• [Work instructions]: Copy out the data below verbatim.

• [Data excerpts]:
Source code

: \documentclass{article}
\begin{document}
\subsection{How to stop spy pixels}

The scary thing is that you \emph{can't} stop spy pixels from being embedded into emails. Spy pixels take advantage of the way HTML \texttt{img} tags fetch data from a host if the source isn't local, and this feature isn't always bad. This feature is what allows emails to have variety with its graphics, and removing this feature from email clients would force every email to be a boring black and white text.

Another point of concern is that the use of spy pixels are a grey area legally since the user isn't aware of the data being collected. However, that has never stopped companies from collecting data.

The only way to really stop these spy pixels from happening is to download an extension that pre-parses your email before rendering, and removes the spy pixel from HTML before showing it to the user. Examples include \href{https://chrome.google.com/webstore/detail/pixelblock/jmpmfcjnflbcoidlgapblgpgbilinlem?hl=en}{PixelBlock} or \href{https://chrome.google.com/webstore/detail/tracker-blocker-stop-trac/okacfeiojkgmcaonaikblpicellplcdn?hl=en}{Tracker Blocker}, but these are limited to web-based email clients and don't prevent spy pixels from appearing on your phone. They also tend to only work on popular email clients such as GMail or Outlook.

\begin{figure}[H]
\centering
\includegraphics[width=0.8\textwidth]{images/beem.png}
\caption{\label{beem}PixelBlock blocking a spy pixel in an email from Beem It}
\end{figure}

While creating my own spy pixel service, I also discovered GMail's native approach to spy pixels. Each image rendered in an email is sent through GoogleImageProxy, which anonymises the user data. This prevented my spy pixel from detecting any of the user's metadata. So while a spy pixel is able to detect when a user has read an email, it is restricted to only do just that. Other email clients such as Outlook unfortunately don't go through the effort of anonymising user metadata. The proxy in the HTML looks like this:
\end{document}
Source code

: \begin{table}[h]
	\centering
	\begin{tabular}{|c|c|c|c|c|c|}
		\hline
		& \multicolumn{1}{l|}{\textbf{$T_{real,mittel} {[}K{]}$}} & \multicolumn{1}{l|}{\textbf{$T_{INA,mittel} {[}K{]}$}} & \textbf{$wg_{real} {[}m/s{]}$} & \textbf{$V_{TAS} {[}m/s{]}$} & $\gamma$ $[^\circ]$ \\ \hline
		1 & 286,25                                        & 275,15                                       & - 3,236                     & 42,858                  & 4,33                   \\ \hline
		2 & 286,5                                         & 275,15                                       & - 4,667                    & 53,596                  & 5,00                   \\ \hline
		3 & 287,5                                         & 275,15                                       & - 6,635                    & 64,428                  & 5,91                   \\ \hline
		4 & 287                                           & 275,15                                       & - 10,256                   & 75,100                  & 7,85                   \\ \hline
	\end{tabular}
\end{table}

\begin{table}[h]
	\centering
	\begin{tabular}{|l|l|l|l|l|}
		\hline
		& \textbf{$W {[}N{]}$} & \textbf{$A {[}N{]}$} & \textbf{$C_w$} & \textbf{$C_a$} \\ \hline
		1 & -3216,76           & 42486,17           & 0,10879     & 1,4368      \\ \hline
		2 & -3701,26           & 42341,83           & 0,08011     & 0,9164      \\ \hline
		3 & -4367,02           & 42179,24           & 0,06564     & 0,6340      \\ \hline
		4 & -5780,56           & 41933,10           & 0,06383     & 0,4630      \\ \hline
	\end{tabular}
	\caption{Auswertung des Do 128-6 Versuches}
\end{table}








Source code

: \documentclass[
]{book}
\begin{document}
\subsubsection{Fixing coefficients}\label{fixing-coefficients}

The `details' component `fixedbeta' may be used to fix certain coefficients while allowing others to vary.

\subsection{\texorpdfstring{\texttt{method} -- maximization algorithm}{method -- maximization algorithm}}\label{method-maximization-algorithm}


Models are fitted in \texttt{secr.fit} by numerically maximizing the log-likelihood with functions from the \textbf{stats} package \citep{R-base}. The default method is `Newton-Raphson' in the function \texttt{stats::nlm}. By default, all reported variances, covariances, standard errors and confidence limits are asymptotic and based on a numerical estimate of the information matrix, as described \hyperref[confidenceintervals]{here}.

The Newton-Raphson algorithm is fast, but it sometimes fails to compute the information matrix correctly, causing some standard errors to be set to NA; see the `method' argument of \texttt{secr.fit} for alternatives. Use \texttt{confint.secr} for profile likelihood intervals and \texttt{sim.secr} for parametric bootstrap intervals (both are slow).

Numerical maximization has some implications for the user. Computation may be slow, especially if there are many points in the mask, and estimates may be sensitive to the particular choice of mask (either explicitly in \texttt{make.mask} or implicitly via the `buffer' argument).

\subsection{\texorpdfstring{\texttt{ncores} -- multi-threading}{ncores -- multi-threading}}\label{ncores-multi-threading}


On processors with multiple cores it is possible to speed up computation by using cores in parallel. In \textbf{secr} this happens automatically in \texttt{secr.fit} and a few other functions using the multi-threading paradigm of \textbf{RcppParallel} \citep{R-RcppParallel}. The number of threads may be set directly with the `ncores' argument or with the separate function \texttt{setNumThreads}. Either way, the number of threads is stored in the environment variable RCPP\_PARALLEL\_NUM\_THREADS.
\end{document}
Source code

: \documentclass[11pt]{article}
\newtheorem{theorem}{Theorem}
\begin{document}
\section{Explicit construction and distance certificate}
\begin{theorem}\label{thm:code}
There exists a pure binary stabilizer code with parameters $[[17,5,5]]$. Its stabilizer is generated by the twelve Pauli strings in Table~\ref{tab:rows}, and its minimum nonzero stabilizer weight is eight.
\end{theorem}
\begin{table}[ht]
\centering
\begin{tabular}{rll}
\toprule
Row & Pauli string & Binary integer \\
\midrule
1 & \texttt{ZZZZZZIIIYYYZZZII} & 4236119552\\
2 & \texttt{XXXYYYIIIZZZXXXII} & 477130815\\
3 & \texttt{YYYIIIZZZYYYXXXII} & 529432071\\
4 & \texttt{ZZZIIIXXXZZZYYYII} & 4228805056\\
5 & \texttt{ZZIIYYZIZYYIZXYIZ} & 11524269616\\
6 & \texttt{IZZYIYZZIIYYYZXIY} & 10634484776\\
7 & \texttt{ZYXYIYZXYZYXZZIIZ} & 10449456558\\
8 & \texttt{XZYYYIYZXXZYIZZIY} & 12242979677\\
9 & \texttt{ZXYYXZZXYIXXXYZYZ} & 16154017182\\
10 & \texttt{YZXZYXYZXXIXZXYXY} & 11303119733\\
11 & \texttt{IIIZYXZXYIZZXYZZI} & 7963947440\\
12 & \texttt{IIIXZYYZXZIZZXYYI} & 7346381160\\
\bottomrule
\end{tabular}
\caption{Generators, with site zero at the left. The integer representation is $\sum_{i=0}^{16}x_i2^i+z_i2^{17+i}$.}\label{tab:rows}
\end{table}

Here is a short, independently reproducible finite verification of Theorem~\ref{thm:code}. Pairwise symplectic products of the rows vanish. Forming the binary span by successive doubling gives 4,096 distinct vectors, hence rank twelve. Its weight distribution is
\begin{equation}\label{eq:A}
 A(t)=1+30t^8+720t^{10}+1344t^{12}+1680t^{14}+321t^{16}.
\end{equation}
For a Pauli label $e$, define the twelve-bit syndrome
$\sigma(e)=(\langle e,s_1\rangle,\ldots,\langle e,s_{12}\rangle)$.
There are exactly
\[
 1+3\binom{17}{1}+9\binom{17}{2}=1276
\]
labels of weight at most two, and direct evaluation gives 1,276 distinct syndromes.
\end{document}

• [Task result]:
Source code

: \documentclass{article}
\begin{document}
\subsection{How to stop spy pixels}

The scary thing is that you \emph{can't} stop spy pixels from being embedded into emails. Spy pixels take advantage of the way HTML \texttt{img} tags fetch data from a host if the source isn't local, and this feature isn't always bad. This feature is what allows emails to have variety with its graphics, and removing this feature from email clients would force every email to be a boring black and white text.

Another point of concern is that the use of spy pixels are a grey area legally since the user isn't aware of the data being collected. However, that has never stopped companies from collecting data.

The only way to really stop these spy pixels from happening is to download an extension that pre-parses your email before rendering, and removes the spy pixel from HTML before showing it to the user. Examples include \href{https://chrome.google.com/webstore/detail/pixelblock/jmpmfcjnflbcoidlgapblgpgbilinlem?hl=en}{PixelBlock} or \href{https://chrome.google.com/webstore/detail/tracker-blocker-stop-trac/okacfeiojkgmcaonaikblpicellplcdn?hl=en}{Tracker Blocker}, but these are limited to web-based email clients and don't prevent spy pixels from appearing on your phone. They also tend to only work on popular email clients such as GMail or Outlook.

\begin{figure}[H]
\centering
\includegraphics[width=0.8\textwidth]{images/beem.png}
\caption{\label{beem}PixelBlock blocking a spy pixel in an email from Beem It}
\end{figure}

While creating my own spy pixel service, I also discovered GMail's native approach to spy pixels. Each image rendered in an email is sent through GoogleImageProxy, which anonymises the user data. This prevented my spy pixel from detecting any of the user's metadata. So while a spy pixel is able to detect when a user has read an email, it is restricted to only do just that. Other email clients such as Outlook unfortunately don't go through the effort of anonymising user metadata. The proxy in the HTML looks like this:
\end{document}
Source code

: \begin{table}[h]
	\centering
	\begin{tabular}{|c|c|c|c|c|c|}
		\hline
		& \multicolumn{1}{l|}{\textbf{$T_{real,mittel} {[}K{]}$}} & \multicolumn{1}{l|}{\textbf{$T_{INA,mittel} {[}K{]}$}} & \textbf{$wg_{real} {[}m/s{]}$} & \textbf{$V_{TAS} {[}m/s{]}$} & $\gamma$ $[^\circ]$ \\ \hline
		1 & 286,25                                        & 275,15                                       & - 3,236                     & 42,858                  & 4,33                   \\ \hline
		2 & 286,5                                         & 275,15                                       & - 4,667                    & 53,596                  & 5,00                   \\ \hline
		3 & 287,5                                         & 275,15                                       & - 6,635                    & 64,428                  & 5,91                   \\ \hline
		4 & 287                                           & 275,15                                       & - 10,256                   & 75,100                  & 7,85                   \\ \hline
	\end{tabular}
\end{table}

\begin{table}[h]
	\centering
	\begin{tabular}{|l|l|l|l|l|}
		\hline
		& \textbf{$W {[}N{]}$} & \textbf{$A {[}N{]}$} & \textbf{$C_w$} & \textbf{$C_a$} \\ \hline
		1 & -3216,76           & 42486,17           & 0,10879     & 1,4368      \\ \hline
		2 & -3701,26           & 42341,83           & 0,08011     & 0,9164      \\ \hline
		3 & -4367,02           & 42179,24           & 0,06564     & 0,6340      \\ \hline
		4 & -5780,56           & 41933,10           & 0,06383     & 0,4630      \\ \hline
	\end{tabular}
	\caption{Auswertung des Do 128-6 Versuches}
\end{table}








Source code

: \documentclass[
]{book}
\begin{document}
\subsubsection{Fixing coefficients}\label{fixing-coefficients}

The `details' component `fixedbeta' may be used to fix certain coefficients while allowing others to vary.

\subsection{\texorpdfstring{\texttt{method} -- maximization algorithm}{method -- maximization algorithm}}\label{method-maximization-algorithm}


Models are fitted in \texttt{secr.fit} by numerically maximizing the log-likelihood with functions from the \textbf{stats} package \citep{R-base}. The default method is `Newton-Raphson' in the function \texttt{stats::nlm}. By default, all reported variances, covariances, standard errors and confidence limits are asymptotic and based on a numerical estimate of the information matrix, as described \hyperref[confidenceintervals]{here}.

The Newton-Raphson algorithm is fast, but it sometimes fails to compute the information matrix correctly, causing some standard errors to be set to NA; see the `method' argument of \texttt{secr.fit} for alternatives. Use \texttt{confint.secr} for profile likelihood intervals and \texttt{sim.secr} for parametric bootstrap intervals (both are slow).

Numerical maximization has some implications for the user. Computation may be slow, especially if there are many points in the mask, and estimates may be sensitive to the particular choice of mask (either explicitly in \texttt{make.mask} or implicitly via the `buffer' argument).

\subsection{\texorpdfstring{\texttt{ncores} -- multi-threading}{ncores -- multi-threading}}\label{ncores-multi-threading}


On processors with multiple cores it is possible to speed up computation by using cores in parallel. In \textbf{secr} this happens automatically in \texttt{secr.fit} and a few other functions using the multi-threading paradigm of \textbf{RcppParallel} \citep{R-RcppParallel}. The number of threads may be set directly with the `ncores' argument or with the separate function \texttt{setNumThreads}. Either way, the number of threads is stored in the environment variable RCPP\_PARALLEL\_NUM\_THREADS.
\end{document}
Source code

: \documentclass[11pt]{article}
\newtheorem{theorem}{Theorem}
\begin{document}
\section{Explicit construction and distance certificate}
\begin{theorem}\label{thm:code}
There exists a pure binary stabilizer code with parameters $[[17,5,5]]$. Its stabilizer is generated by the twelve Pauli strings in Table~\ref{tab:rows}, and its minimum nonzero stabilizer weight is eight.
\end{theorem}
\begin{table}[ht]
\centering
\begin{tabular}{rll}
\toprule
Row & Pauli string & Binary integer \\
\midrule
1 & \texttt{ZZZZZZIIIYYYZZZII} & 4236119552\\
2 & \texttt{XXXYYYIIIZZZXXXII} & 477130815\\
3 & \texttt{YYYIIIZZZYYYXXXII} & 529432071\\
4 & \texttt{ZZZIIIXXXZZZYYYII} & 4228805056\\
5 & \texttt{ZZIIYYZIZYYIZXYIZ} & 11524269616\\
6 & \texttt{IZZYIYZZIIYYYZXIY} & 10634484776\\
7 & \texttt{ZYXYIYZXYZYXZZIIZ} & 10449456558\\
8 & \texttt{XZYYYIYZXXZYIZZIY} & 12242979677\\
9 & \texttt{ZXYYXZZXYIXXXYZYZ} & 16154017182\\
10 & \texttt{YZXZYXYZXXIXZXYXY} & 11303119733\\
11 & \texttt{IIIZYXZXYIZZXYZZI} & 7963947440\\
12 & \texttt{IIIXZYYZXZIZZXYYI} & 7346381160\\
\bottomrule
\end{tabular}
\caption{Generators, with site zero at the left. The integer representation is $\sum_{i=0}^{16}x_i2^i+z_i2^{17+i}$.}\label{tab:rows}
\end{table}

Here is a short, independently reproducible finite verification of Theorem~\ref{thm:code}. Pairwise symplectic products of the rows vanish. Forming the binary span by successive doubling gives 4,096 distinct vectors, hence rank twelve. Its weight distribution is
\begin{equation}\label{eq:A}
 A(t)=1+30t^8+720t^{10}+1344t^{12}+1680t^{14}+321t^{16}.
\end{equation}
For a Pauli label $e$, define the twelve-bit syndrome
$\sigma(e)=(\langle e,s_1\rangle,\ldots,\langle e,s_{12}\rangle)$.
There are exactly
\[
 1+3\binom{17}{1}+9\binom{17}{2}=1276
\]
labels of weight at most two, and direct evaluation gives 1,276 distinct syndromes.
\end{document}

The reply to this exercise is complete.